Therefore, if lost men would only be content to make themselves nature, they would have no doubt about their degradation; but they make themselves matter: and the only torch they have left to guide them, is the blind insensibility and dark ignorance of matter.
A golden age.
Moreover, the reason why those glowing descriptions of a golden age, given to us in poetry and mythology, still rank as fable, is that they would seem to represent enjoyments which had been formerly ours, which is not the case; they represent only our right to those enjoyments, which we might even now recover, if we would but avail ourselves of the resources inherent in our essence. And I myself, when I speak so frequently of man's crime, I mean the whole or general Man, from whom the human family has descended.

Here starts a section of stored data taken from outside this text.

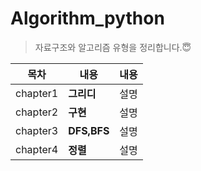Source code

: # Algorithm_python
> 자료구조와 알고리즘 유형을 정리합니다.😇  


|목차|내용|내용|
|------|---|---|
|chapter1|**그리디**|설명|
|chapter2|**구현**|설명|
|chapter3|**DFS,BFS**|설명|
|chapter4|**정렬**|설명|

As I have shown, in ' Le Tableau Naturel,' we bewail our sorrowful situation here below, but have no remorse about original Sin, because we are not guilty of it; we are under deprivation, but are not punished as the guilty are. Thus, children of an illustrious criminal, some great one of the earth, born after their father's crime, may be deprived of his riches and temporal privileges, but they are not punished personally, as he is, and they may even hope, by good conduct, some day to regain favour, and to be installed in their father's honours.
I have, in my writings, also, sufficiently shown that the human soul is more sensible than nature, which, in fact, is sensitive only. This is why I said that the human soul, when restored to its sublime dignity, was the true witness of the Supreme Agent, and that those who can prove God only by the universe, stand upon a precarious evidence, for the universe is in bondage, and slaves are not allowed as witnesses.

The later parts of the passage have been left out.